[Saved data entries]

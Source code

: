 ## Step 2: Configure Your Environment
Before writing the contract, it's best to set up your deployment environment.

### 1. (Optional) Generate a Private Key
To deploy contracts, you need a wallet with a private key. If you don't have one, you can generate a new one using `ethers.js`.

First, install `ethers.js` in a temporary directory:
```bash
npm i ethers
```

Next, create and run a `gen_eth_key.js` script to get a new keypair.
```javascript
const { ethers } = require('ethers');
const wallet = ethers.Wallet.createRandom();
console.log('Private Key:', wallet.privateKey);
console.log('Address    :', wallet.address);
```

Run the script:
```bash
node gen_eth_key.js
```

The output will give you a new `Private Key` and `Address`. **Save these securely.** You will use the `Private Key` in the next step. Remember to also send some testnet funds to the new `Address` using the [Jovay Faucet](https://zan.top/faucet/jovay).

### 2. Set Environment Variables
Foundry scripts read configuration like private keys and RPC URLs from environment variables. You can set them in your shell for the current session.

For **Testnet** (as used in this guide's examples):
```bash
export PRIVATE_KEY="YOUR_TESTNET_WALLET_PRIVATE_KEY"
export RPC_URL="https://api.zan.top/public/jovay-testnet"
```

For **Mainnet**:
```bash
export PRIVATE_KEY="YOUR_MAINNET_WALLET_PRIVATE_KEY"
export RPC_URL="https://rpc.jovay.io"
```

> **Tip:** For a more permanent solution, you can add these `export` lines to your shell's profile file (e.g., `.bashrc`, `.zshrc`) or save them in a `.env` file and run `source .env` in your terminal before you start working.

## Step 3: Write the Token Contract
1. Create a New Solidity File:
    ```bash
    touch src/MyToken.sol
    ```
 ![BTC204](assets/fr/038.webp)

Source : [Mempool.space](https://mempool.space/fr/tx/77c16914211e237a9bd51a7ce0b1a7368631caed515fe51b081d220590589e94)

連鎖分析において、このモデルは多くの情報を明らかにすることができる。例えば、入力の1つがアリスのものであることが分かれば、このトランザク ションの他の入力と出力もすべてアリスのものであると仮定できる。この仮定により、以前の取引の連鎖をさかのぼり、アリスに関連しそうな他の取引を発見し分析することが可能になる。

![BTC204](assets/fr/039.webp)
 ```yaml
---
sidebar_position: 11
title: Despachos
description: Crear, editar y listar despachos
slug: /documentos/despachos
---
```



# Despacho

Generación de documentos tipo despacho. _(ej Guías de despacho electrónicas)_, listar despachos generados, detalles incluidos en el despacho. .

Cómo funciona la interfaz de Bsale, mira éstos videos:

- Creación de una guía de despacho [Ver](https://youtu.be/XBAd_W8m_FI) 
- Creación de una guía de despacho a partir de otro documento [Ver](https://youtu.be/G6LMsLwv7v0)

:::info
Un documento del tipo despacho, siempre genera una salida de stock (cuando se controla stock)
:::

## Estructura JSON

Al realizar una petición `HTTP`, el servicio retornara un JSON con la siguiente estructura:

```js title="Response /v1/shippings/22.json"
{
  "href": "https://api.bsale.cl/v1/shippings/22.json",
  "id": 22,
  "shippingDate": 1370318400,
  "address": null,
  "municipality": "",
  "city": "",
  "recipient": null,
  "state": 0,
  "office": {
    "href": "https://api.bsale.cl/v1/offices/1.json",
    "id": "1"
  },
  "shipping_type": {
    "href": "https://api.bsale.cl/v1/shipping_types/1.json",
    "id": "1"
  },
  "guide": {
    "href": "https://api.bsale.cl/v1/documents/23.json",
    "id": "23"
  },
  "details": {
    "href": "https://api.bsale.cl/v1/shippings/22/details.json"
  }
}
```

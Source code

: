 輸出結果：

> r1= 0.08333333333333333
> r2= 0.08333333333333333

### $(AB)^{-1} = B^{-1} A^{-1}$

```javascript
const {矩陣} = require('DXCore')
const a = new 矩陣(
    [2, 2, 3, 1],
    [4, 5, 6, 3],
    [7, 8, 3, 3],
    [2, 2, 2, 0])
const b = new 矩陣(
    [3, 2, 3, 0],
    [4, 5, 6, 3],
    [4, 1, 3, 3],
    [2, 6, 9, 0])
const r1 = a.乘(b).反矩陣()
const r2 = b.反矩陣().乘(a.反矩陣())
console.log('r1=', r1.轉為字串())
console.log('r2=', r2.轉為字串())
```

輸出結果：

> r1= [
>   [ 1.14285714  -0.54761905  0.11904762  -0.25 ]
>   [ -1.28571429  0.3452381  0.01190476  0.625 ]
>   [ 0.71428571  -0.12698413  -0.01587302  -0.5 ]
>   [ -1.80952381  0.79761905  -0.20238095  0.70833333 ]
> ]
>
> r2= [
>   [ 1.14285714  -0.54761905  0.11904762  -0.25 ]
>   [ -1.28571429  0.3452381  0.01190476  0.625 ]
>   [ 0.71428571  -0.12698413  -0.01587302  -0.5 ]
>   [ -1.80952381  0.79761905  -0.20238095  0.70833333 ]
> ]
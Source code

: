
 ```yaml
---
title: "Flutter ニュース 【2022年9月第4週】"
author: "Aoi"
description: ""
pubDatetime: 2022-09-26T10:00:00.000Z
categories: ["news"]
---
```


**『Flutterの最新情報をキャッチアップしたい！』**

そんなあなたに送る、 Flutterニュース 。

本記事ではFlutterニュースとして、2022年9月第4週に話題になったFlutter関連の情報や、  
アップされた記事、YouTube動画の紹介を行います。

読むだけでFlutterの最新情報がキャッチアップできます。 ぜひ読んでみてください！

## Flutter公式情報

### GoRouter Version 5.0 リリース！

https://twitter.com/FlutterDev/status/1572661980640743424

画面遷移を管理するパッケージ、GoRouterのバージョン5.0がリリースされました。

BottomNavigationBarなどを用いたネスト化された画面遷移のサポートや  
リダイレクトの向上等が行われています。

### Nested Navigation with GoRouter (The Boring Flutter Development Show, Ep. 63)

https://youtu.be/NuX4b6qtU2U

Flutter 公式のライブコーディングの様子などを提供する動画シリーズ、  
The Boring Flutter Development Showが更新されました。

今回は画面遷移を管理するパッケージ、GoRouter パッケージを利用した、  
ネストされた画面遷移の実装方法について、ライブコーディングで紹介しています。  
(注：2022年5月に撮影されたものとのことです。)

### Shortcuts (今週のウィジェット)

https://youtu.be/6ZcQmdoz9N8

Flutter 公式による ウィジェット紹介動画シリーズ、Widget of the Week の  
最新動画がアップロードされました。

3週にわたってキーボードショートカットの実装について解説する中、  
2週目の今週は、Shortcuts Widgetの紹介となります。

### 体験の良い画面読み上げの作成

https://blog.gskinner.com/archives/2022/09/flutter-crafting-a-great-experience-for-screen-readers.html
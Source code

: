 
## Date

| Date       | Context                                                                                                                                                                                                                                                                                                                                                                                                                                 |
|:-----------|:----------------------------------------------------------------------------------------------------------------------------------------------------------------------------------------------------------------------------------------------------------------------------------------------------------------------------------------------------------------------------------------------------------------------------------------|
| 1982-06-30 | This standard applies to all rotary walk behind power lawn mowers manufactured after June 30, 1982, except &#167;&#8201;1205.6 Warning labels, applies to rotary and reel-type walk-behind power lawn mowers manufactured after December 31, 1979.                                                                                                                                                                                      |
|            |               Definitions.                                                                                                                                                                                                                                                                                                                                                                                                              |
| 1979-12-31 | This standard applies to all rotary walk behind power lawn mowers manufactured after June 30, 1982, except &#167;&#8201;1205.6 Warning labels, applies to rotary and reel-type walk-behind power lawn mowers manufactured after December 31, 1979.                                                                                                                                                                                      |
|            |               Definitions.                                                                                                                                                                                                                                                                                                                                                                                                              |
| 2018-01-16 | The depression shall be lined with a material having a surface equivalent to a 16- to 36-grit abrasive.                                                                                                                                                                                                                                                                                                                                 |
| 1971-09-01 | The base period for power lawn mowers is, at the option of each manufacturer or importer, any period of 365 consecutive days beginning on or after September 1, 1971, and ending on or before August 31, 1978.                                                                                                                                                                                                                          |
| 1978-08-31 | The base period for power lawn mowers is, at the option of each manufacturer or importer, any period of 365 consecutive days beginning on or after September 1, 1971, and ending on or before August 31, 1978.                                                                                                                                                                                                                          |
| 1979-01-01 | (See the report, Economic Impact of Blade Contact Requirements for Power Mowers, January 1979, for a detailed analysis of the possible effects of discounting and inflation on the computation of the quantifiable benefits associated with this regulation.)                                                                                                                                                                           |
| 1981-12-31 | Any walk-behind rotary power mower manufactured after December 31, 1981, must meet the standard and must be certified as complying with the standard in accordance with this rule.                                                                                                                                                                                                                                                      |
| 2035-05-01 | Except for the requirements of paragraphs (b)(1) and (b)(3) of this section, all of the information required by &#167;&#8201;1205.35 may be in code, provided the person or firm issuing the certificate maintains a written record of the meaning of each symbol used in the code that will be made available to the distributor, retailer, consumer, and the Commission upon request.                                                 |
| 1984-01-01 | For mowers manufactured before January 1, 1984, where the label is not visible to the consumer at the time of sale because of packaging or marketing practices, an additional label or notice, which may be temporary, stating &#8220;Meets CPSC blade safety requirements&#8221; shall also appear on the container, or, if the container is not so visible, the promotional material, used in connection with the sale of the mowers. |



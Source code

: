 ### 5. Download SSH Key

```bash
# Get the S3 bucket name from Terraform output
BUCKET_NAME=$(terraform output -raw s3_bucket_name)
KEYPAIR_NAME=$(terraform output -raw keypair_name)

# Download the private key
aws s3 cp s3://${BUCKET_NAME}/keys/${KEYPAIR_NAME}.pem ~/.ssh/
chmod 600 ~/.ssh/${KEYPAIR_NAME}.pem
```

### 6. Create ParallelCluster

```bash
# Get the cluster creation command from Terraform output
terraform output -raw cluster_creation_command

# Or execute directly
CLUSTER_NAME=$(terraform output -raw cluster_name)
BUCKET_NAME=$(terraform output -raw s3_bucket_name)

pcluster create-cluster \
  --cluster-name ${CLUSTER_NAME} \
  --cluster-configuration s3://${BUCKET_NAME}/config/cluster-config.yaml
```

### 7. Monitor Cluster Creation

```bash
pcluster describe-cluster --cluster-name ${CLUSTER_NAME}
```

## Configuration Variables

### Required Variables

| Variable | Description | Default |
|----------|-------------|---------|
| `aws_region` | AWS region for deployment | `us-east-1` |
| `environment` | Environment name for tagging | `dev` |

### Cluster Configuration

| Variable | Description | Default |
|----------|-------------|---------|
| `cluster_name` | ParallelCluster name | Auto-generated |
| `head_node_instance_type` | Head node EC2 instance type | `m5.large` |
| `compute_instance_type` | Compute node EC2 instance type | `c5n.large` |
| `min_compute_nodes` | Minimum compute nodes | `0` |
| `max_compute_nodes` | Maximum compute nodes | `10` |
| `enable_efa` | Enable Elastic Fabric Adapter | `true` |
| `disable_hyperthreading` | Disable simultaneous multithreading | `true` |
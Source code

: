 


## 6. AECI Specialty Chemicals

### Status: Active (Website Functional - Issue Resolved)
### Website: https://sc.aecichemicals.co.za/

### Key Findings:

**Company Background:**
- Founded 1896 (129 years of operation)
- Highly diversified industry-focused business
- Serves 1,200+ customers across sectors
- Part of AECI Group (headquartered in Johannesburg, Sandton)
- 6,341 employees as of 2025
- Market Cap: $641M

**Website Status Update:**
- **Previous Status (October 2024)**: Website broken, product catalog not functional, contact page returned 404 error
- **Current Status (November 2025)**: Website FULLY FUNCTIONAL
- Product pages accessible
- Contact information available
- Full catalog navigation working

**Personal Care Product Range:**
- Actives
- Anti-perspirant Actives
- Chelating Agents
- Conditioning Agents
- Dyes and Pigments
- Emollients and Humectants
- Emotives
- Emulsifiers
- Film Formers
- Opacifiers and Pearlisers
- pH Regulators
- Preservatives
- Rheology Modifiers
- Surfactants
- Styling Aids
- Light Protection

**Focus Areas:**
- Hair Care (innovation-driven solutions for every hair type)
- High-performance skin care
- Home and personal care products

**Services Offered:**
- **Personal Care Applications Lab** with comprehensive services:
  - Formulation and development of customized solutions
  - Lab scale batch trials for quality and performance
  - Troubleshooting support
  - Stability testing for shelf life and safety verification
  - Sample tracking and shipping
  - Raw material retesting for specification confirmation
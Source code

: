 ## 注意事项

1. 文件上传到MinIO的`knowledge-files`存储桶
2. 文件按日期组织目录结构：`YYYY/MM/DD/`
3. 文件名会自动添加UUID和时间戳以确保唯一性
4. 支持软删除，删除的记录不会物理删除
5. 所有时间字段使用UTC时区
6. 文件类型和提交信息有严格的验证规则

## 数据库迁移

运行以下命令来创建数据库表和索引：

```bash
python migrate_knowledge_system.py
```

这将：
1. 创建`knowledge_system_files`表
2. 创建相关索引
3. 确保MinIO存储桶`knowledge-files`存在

» **What this task involves**: Each line above with the word "shell" needs to be copied.

» **Task solution**:
Foundry scripts read configuration like private keys and RPC URLs from environment variables. You can set them in your shell for the current session.
> **Tip:** For a more permanent solution, you can add these `export` lines to your shell's profile file (e.g., `.bashrc`, `.zshrc`) or save them in a `.env` file and run `source .env` in your terminal before you start working.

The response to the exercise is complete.